As we noted previously, the bill originally called on New York City landlords to provide disclosure to prospective tenants of a building’s bed bug history going back five years, which may unnecessarily discourage prospective tenants, and as such may not be fair to responsive landlords who may have long since cleared up any active infestations.
The bill, now 10356b, and (as of yesterday) now under review by the Senate’s Codes Committee, has been amended to read as follows:
TITLE OF BILL: An act to amend the administrative code of the city of
New York, in relation to requiring owners or landlords of a property
within the city of New York to disclose bedbug infestation history of
such property before it is leased
PURPOSE OR GENERAL IDEA OF BILL: The purpose of this legislation is to offer prospective tenants information on prior bedbug infestations within the property in question.
SUMMARY OF SPECIFIC PROVISIONS: The bill will amend, the administrative code of the city of New York to add new section 27-2018.1, Notice of Infestation History:
a. For housing accommodations subject to this code, an owner shall furnish to each tenant signing a vacancy, lease, a notice in a form promulgated or approved by the state division of housing and community renewal that sets forth the property’s bedbug infestation history for the previous year regarding the premises rented by the tenant and the building in which the premises are located.
b. Upon written complaint, in a form promulgated or approved by the division of housing and community renewal, by the tenant that he or she was not furnished with a copy of the notice required pursuant to subdivision a of this section, the division of housing and community renewal shall order the owner to furnish the. notice.
JUSTIFICATION: Prospective tenants have a right to access relevant
documentation regarding the history of bedbugs within their new living spaces. This information is essential to making an informed decision and should not be withheld from consumers.

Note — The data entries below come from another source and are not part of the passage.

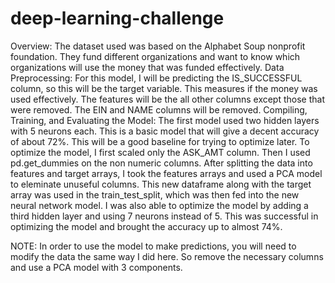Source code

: # deep-learning-challenge
Overview: 
  The dataset used was based on the Alphabet Soup nonprofit foundation. They fund different organizations and want to      know which organizations will use the money that was funded effectively.
Data Preprocessing:
  For this model, I will be predicting the IS_SUCCESSFUL column, so this will be the target variable. This measures if     the money was used effectively.
  The features will be the all other columns except those that were removed.
  The EIN	and NAME columns will be removed.
Compiling, Training, and Evaluating the Model:
  The first model used two hidden layers with 5 neurons each. This is a basic model that will give a decent accuracy of    about 72%. This will be a good baseline for trying to optimize later. 
  To optimize the model, I first scaled only the ASK_AMT column. Then I used pd.get_dummies on the non numeric columns.    After splitting the data into features and target arrays, I took the features arrays and used a PCA model to eleminate     unuseful columns. This new dataframe along with the target array was used in the train_test_split, which was then fed    into the new neural network model.
  I was also able to optimize the model by adding a third hidden layer and using 7 neurons instead of 5. 
  This was successful in optimizing the model and brought the accuracy up to almost 74%.

NOTE:
  In order to use the model to make predictions, you will need to modify the data the same way I did here. So remove the   necessary columns and use a PCA model with 3 components.  
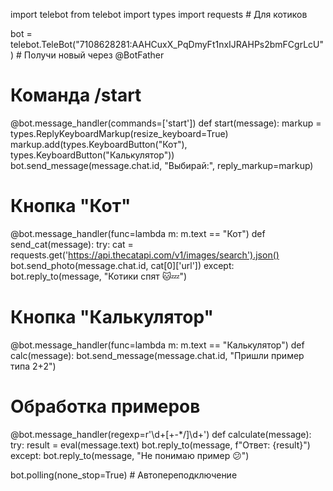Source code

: import telebot
from telebot import types
import requests  # Для котиков

bot = telebot.TeleBot("7108628281:AAHCuxX_PqDmyFt1nxIJRAHPs2bmFCgrLcU")  # Получи новый через @BotFather

# Команда /start
@bot.message_handler(commands=['start'])
def start(message):
    markup = types.ReplyKeyboardMarkup(resize_keyboard=True)
    markup.add(types.KeyboardButton("Кот"), types.KeyboardButton("Калькулятор"))
    bot.send_message(message.chat.id, "Выбирай:", reply_markup=markup)

# Кнопка "Кот"
@bot.message_handler(func=lambda m: m.text == "Кот")
def send_cat(message):
    try:
        cat = requests.get('https://api.thecatapi.com/v1/images/search').json()
        bot.send_photo(message.chat.id, cat[0]['url'])
    except:
        bot.reply_to(message, "Котики спят 🐱💤")

# Кнопка "Калькулятор"
@bot.message_handler(func=lambda m: m.text == "Калькулятор")
def calc(message):
    bot.send_message(message.chat.id, "Пришли пример типа 2+2")

# Обработка примеров
@bot.message_handler(regexp=r'\d+[\+\-\*/]\d+')
def calculate(message):
    try:
        result = eval(message.text)
        bot.reply_to(message, f"Ответ: {result}")
    except:
        bot.reply_to(message, "Не понимаю пример 😕")

bot.polling(none_stop=True)  # Автопереподключение
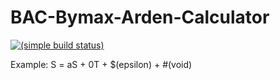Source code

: # BAC-Bymax-Arden-Calculator 
[![(simple build status)](https://img.shields.io/teamcity/http/teamcity.jetbrains.com/s/bt345.svg)]()

Example: S = aS + 0T + $(epsilon) + #(void)
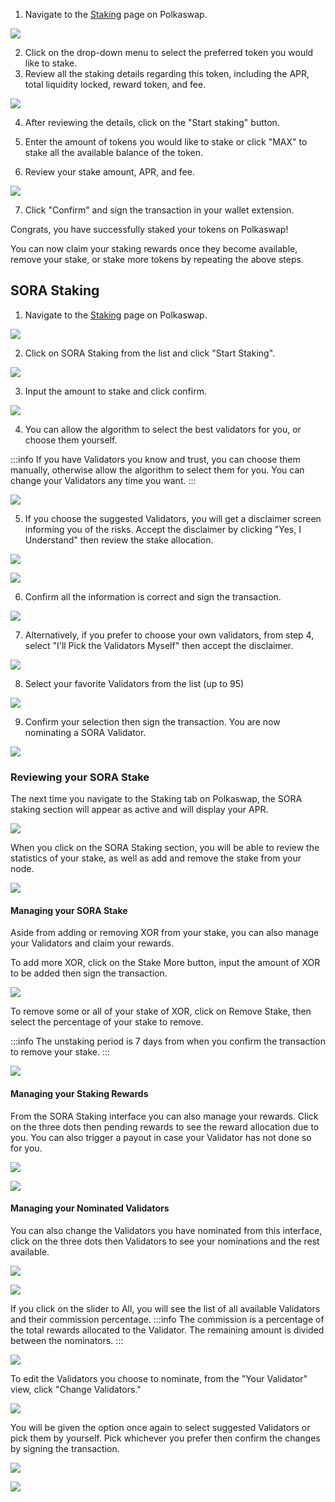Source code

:1. Navigate to the [Staking](https://polkaswap.io/#/staking/list/) page on Polkaswap.

![](/.gitbook/assets/polkaswap-staking-tab.png)

2. Click on the drop-down menu to select the preferred token you would like to stake.
3. Review all the staking details regarding this token, including the APR, total liquidity locked, reward token, and fee.

![](/.gitbook/assets/polkaswap-staking-calculator.png)

4. After reviewing the details, click on the "Start staking" button.

5. Enter the amount of tokens you would like to stake or click "MAX" to stake all the available balance of the token.

6. Review your stake amount, APR, and fee.

![](/.gitbook/assets/polkaswap-staking-review-screen.png)

7. Click "Confirm" and sign the transaction in your wallet extension.

Congrats, you have successfully staked your tokens on Polkaswap!

You can now claim your staking rewards once they become available,
remove your stake, or stake more tokens by repeating the above steps.

## SORA Staking
1. Navigate to the [Staking](https://polkaswap.io/#/staking/list/) page on Polkaswap.

![](/.gitbook/assets/polkaswap-staking-tab.png)

2. Click on SORA Staking from the list and click "Start Staking".

![](/.gitbook/assets/polkaswap-staking-sora.png)

3. Input the amount to stake and click confirm.

![](/.gitbook/assets/polkaswap-staking-amount.png)

4. You can allow the algorithm to select the best validators for you,
   or choose them yourself. 
   
:::info
If you have Validators you know and trust, you can choose them manually, otherwise allow the algorithm to select them for you. You can change your Validators any time you want.
:::
  
![](/.gitbook/assets/polkaswap-staking-choose-validators.png)
  
5. If you choose the suggested Validators, you will get a disclaimer
   screen informing you of the risks. Accept the disclaimer by clicking "Yes, I Understand" then review the stake allocation. 
	 
![](/.gitbook/assets/polkaswap-staking-disclaimer.png)

![](/.gitbook/assets/polkaswap-staking-validator-review.png)
 
6. Confirm all the information is correct and sign the transaction. 
 
![](/.gitbook/assets/polkaswap-staking-confirm.png)
 
7. Alternatively, if you prefer to choose your own validators, from step 4,
   select "I'll Pick the Validators Myself" then accept the disclaimer. 
	
![](/.gitbook/assets/polkaswap-staking-disclaimer.png)
 
8. Select your favorite Validators from the list (up to 95)
 
![](/.gitbook/assets/polkaswap-staking-validator-select.png)
  
9. Confirm your selection then sign the transaction. You are now nominating a SORA Validator. 
  
![](/.gitbook/assets/polkaswap-staking-confirm-own.png)

### Reviewing your SORA Stake

The next time you navigate to the Staking tab on Polkaswap, the SORA
staking section will appear as active and will display your APR. 

![](/.gitbook/assets/polkaswap-staking-active.png)

When you click on the SORA Staking section, you will be able to review
the statistics of your stake, as well as add and remove the stake from
your node.

![](/.gitbook/assets/polkaswap-staking-review.png)
 
#### Managing your SORA Stake

Aside from adding or removing XOR from your stake, you can also manage
your Validators and claim your rewards. 

To add more XOR, click on the Stake More button, input the amount of
XOR to be added then sign the transaction. 

![](/.gitbook/assets/polkaswap-staking-more.png)
 
To remove some or all of your stake of XOR, click on Remove Stake,
then select the percentage of your stake to remove. 
 
:::info
The unstaking period is 7 days from when you confirm the transaction
to remove your stake.
:::
 
![](/.gitbook/assets/polkaswap-staking-less.png)

#### Managing your Staking Rewards

From the SORA Staking interface you can also manage your
rewards. Click on the three dots then pending rewards to see the
reward allocation due to you. You can also trigger a payout in case
your Validator has not done so for you. 

![](/.gitbook/assets/polkaswap-staking-options.png)
 
![](/.gitbook/assets/polkaswap-staking-rewards.png)

#### Managing your Nominated Validators

You can also change the Validators you have nominated from this
interface, click on the three dots then Validators to see your
nominations and the rest available. 

![](/.gitbook/assets/polkaswap-staking-options.png)
 
![](/.gitbook/assets/polkaswap-staking-validators-active.png)
  
If you click on the slider to All, you will see the list of all available Validators and their commission percentage. 
:::info
The commission is a percentage of the total rewards allocated to the
Validator. The remaining amount is divided between the nominators.
:::
  
![](/.gitbook/assets/polkaswap-staking-validators-all.png) 
   
To edit the Validators you choose to nominate, from the "Your Validator" view, click "Change Validators."
   
![](/.gitbook/assets/polkaswap-staking-change-validators.png) 
   
You will be given the option once again to select suggested Validators
or pick them by yourself. Pick whichever you prefer then confirm the changes by signing the transaction. 
   
![](/.gitbook/assets/polkaswap-staking-change-validators-suggested.png)
   
![](/.gitbook/assets/polkaswap-staking-change-validators-own.png)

Should a prospective landlord refuse to supply this information, they should be compelled to provide it.
This not only changes the period for which disclosure must be made from five years to one year, but it also clearly specifies that disclosures must be made both in regard to the individual unit and the building as a whole.
Compare this with the original text here which only mentioned the “property,” leaving it unclear whether landlords had to disclose infestations in the entire building, or not.
Brick Underground also blogged about the bill yesterday, noting that it passed unanimously out of the Housing Committee.
Brick Underground also notes that the revised bill removes a requirement that the landlord disclose which units in the building had bed bugs in the past, due to privacy concerns, and cites New York City pest control firm Standard Pest’s Gil Bloom, who recommends that the disclosure should include information on if, when and how the problem was corrected.